Samsung Argues that Apple Should Get $38.4 million, Not $2 Billion

Apple v. SamsungAn expert witness testifying for Samsung told jurors on Monday that even if Samsung infringed on five Apple patents, the most—the absolute most—Apple would be entitled to would be US$38.4 million dollars, not the $2 billion Apple wants.

In testimony just before Samsung rested its case, Judith Chevalier, a professor of economics and finance at the Yale University School of Management, testified that Apple's patents were worth 35 cents per device per patent, but that no one bought Samsung devices because of the patented features.

"My analysis compensates Apple through a reasonable royalty and [...] I have determined Apple has not lost sales as a result of Samsung's practice of the patents," Ms. Chevalier said during her testimony, according to CNet.

Apple has asked for some $2 billion in damages. At $40 per device, that price has been called excessive and would certainly outstrip other per device damage awards in this industry. Apple has argued, however, that it would have taken that much to get a license from Apple in the first place and that people bought Samsung devices because the South Korean company copied Apple's patented features and designs.

This trial focuses on five of Apple's software patents.

Ms.
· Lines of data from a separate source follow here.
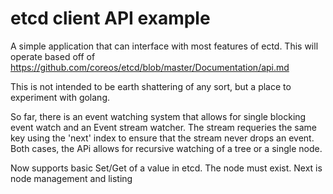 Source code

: # etcd client API example

A simple application that can interface with most features of ectd. This will operate based off of
https://github.com/coreos/etcd/blob/master/Documentation/api.md

This is not intended to be earth shattering of any sort, but a place to experiment with golang.

So far, there is an event watching system that allows for single blocking event watch and an Event stream watcher. The stream
requeries the same key using the 'next' index to ensure that the stream never drops an event. Both cases, the APi allows
for recursive watching of a tree or a single node.

Now supports basic Set/Get of a value in etcd. The node must exist. Next is node management and listing

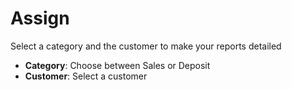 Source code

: Assign
=========

Select a category and the customer to make your reports detailed
- **Category**: Choose between Sales or Deposit
- **Customer**: Select a customer  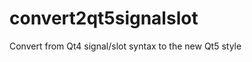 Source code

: convert2qt5signalslot
=====================

Convert from Qt4 signal/slot syntax to the new Qt5 style
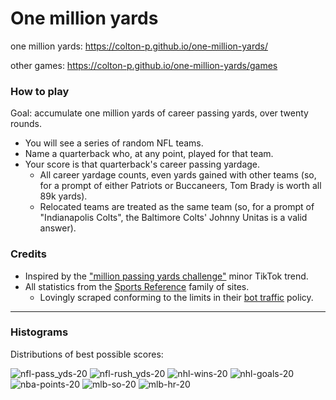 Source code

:# One million yards

one million yards: https://colton-p.github.io/one-million-yards/

other games: https://colton-p.github.io/one-million-yards/games

### How to play
Goal: accumulate one million yards of career passing yards, over twenty rounds.
- You will see a series of random NFL teams.
- Name a quarterback who, at any point, played for that team.
- Your score is that quarterback's career passing yardage.
    - All career yardage counts, even yards gained with other teams (so, for a prompt of either Patriots or Buccaneers, Tom Brady is worth all 89k yards).
    - Relocated teams are treated as the same team (so, for a prompt of "Indianapolis Colts", the Baltimore Colts' Johnny Unitas is a valid answer).


### Credits
- Inspired by the <a href="https://www.tiktok.com/discover/1-million-passing-yards?lang=en">"million passing yards challenge"</a> minor TikTok trend.
- All statistics from the <a href="https://www.sports-reference.com/">Sports Reference</a> family of sites.
    - Lovingly scraped conforming to the limits in their <a href="https://www.sports-reference.com/bot-traffic.html">bot traffic</a> policy.

--- 

### Histograms

Distributions of best possible scores:

![nfl-pass_yds-20](https://github.com/colton-p/one-million-yards/assets/57106756/af7848ea-0b1c-4a9d-8bf7-d6eded495c5b)
![nfl-rush_yds-20](https://github.com/colton-p/one-million-yards/assets/57106756/e50ce9c3-2a53-4947-b01f-3c83ed6d3c0d)
![nhl-wins-20](https://github.com/colton-p/one-million-yards/assets/57106756/5554d3df-aa8a-4da1-a674-d61951fbda9f)
![nhl-goals-20](https://github.com/colton-p/one-million-yards/assets/57106756/9810bba3-a07c-4f62-a045-47f51d64f27f)
![nba-points-20](https://github.com/colton-p/one-million-yards/assets/57106756/c077ad93-598a-408e-906e-b1f827a75634)
![mlb-so-20](https://github.com/colton-p/one-million-yards/assets/57106756/6f048761-a599-4b9c-aaec-2c05d174c328)
![mlb-hr-20](https://github.com/colton-p/one-million-yards/assets/57106756/97bb80b7-32b3-429b-bc3d-9f4ec00f8677)

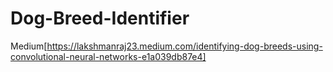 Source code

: # Dog-Breed-Identifier

Medium[https://lakshmanraj23.medium.com/identifying-dog-breeds-using-convolutional-neural-networks-e1a039db87e4]
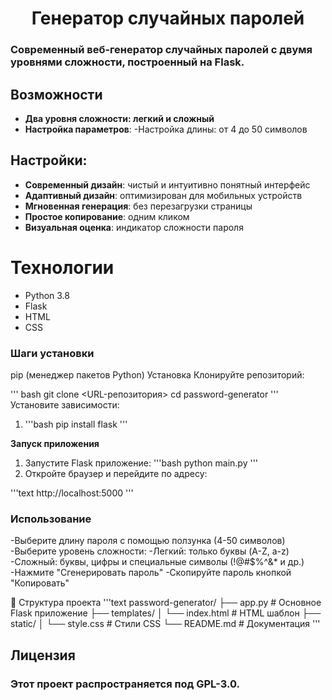  <h1 align="center">Генератор случайных паролей</h1>
 
### Современный веб-генератор случайных паролей с двумя уровнями сложности, построенный на Flask.

## Возможности
- **Два уровня сложности: легкий и сложный**
- **Настройка параметров**:
   -Настройка длины: от 4 до 50 символов

## Настройки:
- **Современный дизайн**: чистый и интуитивно понятный интерфейс
- **Адаптивный дизайн**: оптимизирован для мобильных устройств
- **Мгновенная генерация**: без перезагрузки страницы
- **Простое копирование**: одним кликом
- **Визуальная оценка**: индикатор сложности пароля

# Технологии
- Python 3.8
- Flask
- HTML
- CSS
### Шаги установки
pip (менеджер пакетов Python)
Установка
Клонируйте репозиторий:

''' bash
git clone <URL-репозитория>
cd password-generator
'''
Установите зависимости:

1. '''bash
pip install flask
'''

**Запуск приложения**
  1. Запустите Flask приложение:
'''bash
python main.py
'''
 2. Откройте браузер и перейдите по адресу:

'''text
http://localhost:5000
'''

### Использование
-Выберите длину пароля с помощью ползунка (4-50 символов)
-Выберите уровень сложности:
  -Легкий: только буквы (A-Z, a-z)
  -Сложный: буквы, цифры и специальные символы (!@#$%^&* и др.)
-Нажмите "Сгенерировать пароль"
-Скопируйте пароль кнопкой "Копировать"

📁 Структура проекта
'''text
password-generator/
├── app.py                 # Основное Flask приложение
├── templates/
│   └── index.html        # HTML шаблон
├── static/
│   └── style.css         # Стили CSS
└── README.md             # Документация
'''

## Лицензия

### Этот проект распространяется под GPL-3.0.
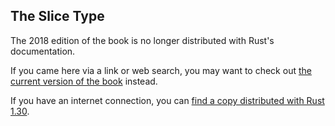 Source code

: ## The Slice Type

The 2018 edition of the book is no longer distributed with Rust's documentation.

If you came here via a link or web search, you may want to check out [the current
version of the book](../ch04-03-slices.html) instead.

If you have an internet connection, you can [find a copy distributed with
Rust
1.30](https://doc.rust-lang.org/1.30.0/book/2018-edition/ch04-03-slices.html). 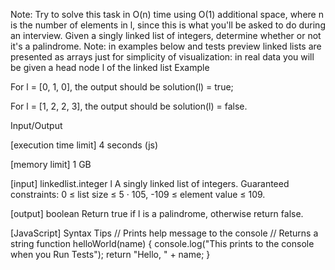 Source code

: Note: Try to solve this task in O(n) time using O(1) additional space, where n is the number of elements in l, since this is what you'll be asked to do during an interview.
Given a singly linked list of integers, determine whether or not it's a palindrome.
Note: in examples below and tests preview linked lists are presented as arrays just for simplicity of visualization: in real data you will be given a head node l of the linked list
Example


For l = [0, 1, 0], the output should be
solution(l) = true;


For l = [1, 2, 2, 3], the output should be
solution(l) = false.


Input/Output


[execution time limit] 4 seconds (js)


[memory limit] 1 GB


[input] linkedlist.integer l
A singly linked list of integers.
Guaranteed constraints:
0 ≤ list size ≤ 5 · 105,
-109 ≤ element value ≤ 109.


[output] boolean
Return true if l is a palindrome, otherwise return false.


[JavaScript] Syntax Tips
// Prints help message to the console
// Returns a string
function helloWorld(name) {
    console.log("This prints to the console when you Run Tests");
    return "Hello, " + name;
}


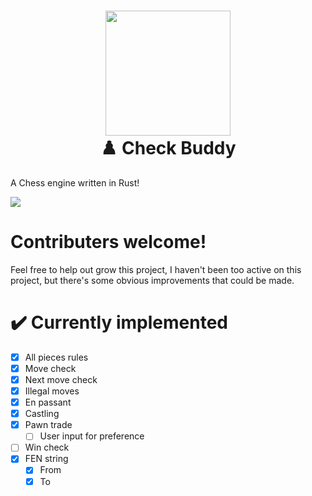 <h1 align="center">
  <img src="assets/logo256.png" width=200 height=200/><br>
  ♟️ Check Buddy
  </a>
</h1>

<p>A Chess engine written in Rust!</p>

![](../../assets/footage.gif)

# Contributers welcome!
Feel free to help out grow this project, I haven't been too active on this project, but there's some obvious improvements that could be made.

# ✔️ Currently implemented
- [x] All pieces rules
- [x] Move check
- [x] Next move check
- [x] Illegal moves
- [x] En passant
- [x] Castling
- [x] Pawn trade
  - [ ] User input for preference
- [ ] Win check
- [x] FEN string
  - [x] From
  - [x] To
Chevalier, who was hired by Samsung for the trial, wasn't having it, saying that because Samsung's range of infringing products generated different levels of profits for Samsung, it was clear that people weren't buying because of the infringing features.

"We have to conclude that the differences in profitability across these products is being driven by something else other than the practice of these patents," she said. "The value created by these products is really negligible."

Apple partisans will scream foul at this assertion, while Android/Samsung partisans will nod their heads in understanding. The reality, however, is that this is what expert witnesses do. They are paid large sums of money based on whether or not they are saying what the hirer wants them to say.